Once the data had been downloaded, we still had to solve several problems before being able to properly tackle it. Some of them were the following:
1. The total amount of data was bigger than twice the RAMs of our computers combined -> it could not be stored confortably in one single file but keeping everything separated was not practical either
2. Our files reported tick-by-tick transactions and they were obviously not syncronized across currencies
3. The timestamp was read as a string and not as a datetime object

To solve the first issue we decided to create one aggregate file with all the currencies for every month of data. In this way, not only we have reduced the total number of files but it was also much easier to investigate cross-currency interactions.

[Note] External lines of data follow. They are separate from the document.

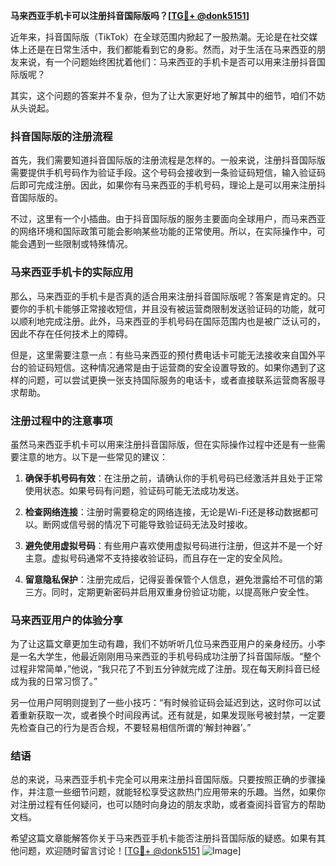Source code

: **马来西亚手机卡可以注册抖音国际版吗？[[TG💪+ @donk5151](https://t.me/s/donk5151)]**

近年来，抖音国际版（TikTok）在全球范围内掀起了一股热潮。无论是在社交媒体上还是在日常生活中，我们都能看到它的身影。然而，对于生活在马来西亚的朋友来说，有一个问题始终困扰着他们：马来西亚的手机卡是否可以用来注册抖音国际版呢？

其实，这个问题的答案并不复杂，但为了让大家更好地了解其中的细节，咱们不妨从头说起。

### 抖音国际版的注册流程

首先，我们需要知道抖音国际版的注册流程是怎样的。一般来说，注册抖音国际版需要提供手机号码作为验证手段。这个号码会接收到一条验证码短信，输入验证码后即可完成注册。因此，如果你有马来西亚的手机号码，理论上是可以用来注册抖音国际版的。

不过，这里有一个小插曲。由于抖音国际版的服务主要面向全球用户，而马来西亚的网络环境和国际政策可能会影响某些功能的正常使用。所以，在实际操作中，可能会遇到一些限制或特殊情况。

### 马来西亚手机卡的实际应用

那么，马来西亚的手机卡是否真的适合用来注册抖音国际版呢？答案是肯定的。只要你的手机卡能够正常接收短信，并且没有被运营商限制发送验证码的功能，就可以顺利地完成注册。此外，马来西亚的手机号码在国际范围内也是被广泛认可的，因此不存在任何技术上的障碍。

但是，这里需要注意一点：有些马来西亚的预付费电话卡可能无法接收来自国外平台的验证码短信。这种情况通常是由于运营商的安全设置导致的。如果你遇到了这样的问题，可以尝试更换一张支持国际服务的电话卡，或者直接联系运营商客服寻求帮助。

### 注册过程中的注意事项

虽然马来西亚手机卡可以用来注册抖音国际版，但在实际操作过程中还是有一些需要注意的地方。以下是一些常见的建议：

1. **确保手机号码有效**：在注册之前，请确认你的手机号码已经激活并且处于正常使用状态。如果号码有问题，验证码可能无法成功发送。
   
2. **检查网络连接**：注册时需要稳定的网络连接，无论是Wi-Fi还是移动数据都可以。断网或信号弱的情况下可能导致验证码无法及时接收。

3. **避免使用虚拟号码**：有些用户喜欢使用虚拟号码进行注册，但这并不是一个好主意。虚拟号码通常不支持接收验证码，而且存在一定的安全风险。

4. **留意隐私保护**：注册完成后，记得妥善保管个人信息，避免泄露给不可信的第三方。同时，定期更新密码并启用双重身份验证功能，以提高账户安全性。

### 马来西亚用户的体验分享

为了让这篇文章更加生动有趣，我们不妨听听几位马来西亚用户的亲身经历。小李是一名大学生，他最近刚刚用马来西亚的手机号码成功注册了抖音国际版。“整个过程非常简单，”他说，“我只花了不到五分钟就完成了注册。现在每天刷抖音已经成为我的日常习惯了。”

另一位用户阿明则提到了一些小技巧：“有时候验证码会延迟到达，这时你可以试着重新获取一次，或者换个时间段再试。还有就是，如果发现账号被封禁，一定要先检查自己的行为是否合规，不要轻易相信所谓的‘解封神器’。”

### 结语

总的来说，马来西亚手机卡完全可以用来注册抖音国际版。只要按照正确的步骤操作，并注意一些细节问题，就能轻松享受这款热门应用带来的乐趣。当然，如果你对注册过程有任何疑问，也可以随时向身边的朋友求助，或者查阅抖音官方的帮助文档。

希望这篇文章能解答你关于马来西亚手机卡能否注册抖音国际版的疑惑。如果有其他问题，欢迎随时留言讨论！[[TG💪+ @donk5151](https://t.me/s/donk5151) ![Image](https://i.postimg.cc/rwNCRYN7/Snipaste-2025-04-30-17-27-05.png)]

Regarding the second problem, we did not want to lose the resolution of our data, so we decided to use a join-outer on the timestamp. In this way, we obtained a very sparse dataframe that was filled forward to avoid computational issues. We added another column to the Bid and Ask, in this column we report a one when a trade happened and a zero otherwise.

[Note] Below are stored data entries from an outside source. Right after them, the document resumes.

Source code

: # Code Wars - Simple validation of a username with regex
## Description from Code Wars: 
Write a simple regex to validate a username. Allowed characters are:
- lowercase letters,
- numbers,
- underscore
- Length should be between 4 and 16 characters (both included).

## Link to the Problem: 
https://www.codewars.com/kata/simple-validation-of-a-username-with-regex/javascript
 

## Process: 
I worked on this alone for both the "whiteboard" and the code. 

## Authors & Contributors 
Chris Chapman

Finally, we managed to convert the string to a datetime object with the *to_datetime* module of Pandas.

In [6]:
import pandas as pd
import numpy as np
import os

w_dir = 'D:/OneDrive/Z - Financial Big Data/project1/Financial-Big-Data-1'
os.chdir(w_dir)

ccys = ['EURUSD', 'EURCHF']
year = '2003'
months = ['1','2']

for month in months:

    x = ccys[0]
    file_name = 'Toy Data/DAT_ASCII_'+ x +'_T_'+ year+month.zfill(2)+'.csv'
    df = pd.read_csv(file_name, names = ['Ask-'+x, 'Bid-'+x, 'cancella']).iloc[:,:2]
    df['traded-'+ x] = np.ones(df.shape[0])

    for x in ccys[1:]:
        
        file_name = 'Toy Data/DAT_ASCII_'+ x +'_T_'+ year+month.zfill(2)+'.csv'
        df_temp = pd.read_csv(file_name, names = ['Ask-'+x, 'Bid-'+x, 'cancella']).iloc[:,:2]
        df_temp['traded-'+x] = np.ones(df_temp.shape[0])
        
        df = df.join(df_temp, rsuffix = '-'+x, how = 'outer')
    
    del df_temp
    
    #Forward fill and replace nans with zeros
    use_columns = []
    use_columns_2 = []
    
    for x in ccys:
        use_columns.append('Bid-'+x)
        use_columns.append('Ask-'+x)
        
        use_columns_2.append('traded-'+x)
        
        
    df[use_columns] = df[use_columns].ffill() 
    df[use_columns_2] = df[use_columns_2].fillna(0) 
    
    df = df.dropna(how='any')


    #Change index to datetime

    df['datetime'] = pd.to_datetime(df.index.astype(str)+'000',format="%Y%m%d %H%M%S%f")
    
    df = df.sort_values('datetime')
    
    
    
    df_final = pd.DataFrame(df.iloc[:,:-1])
    df_final.index = df['datetime']
    
    df_final.to_hdf('Toy Data/FX-'+year+month.zfill(2)+'.h5', 
                    'FX'+year+month.zfill(2))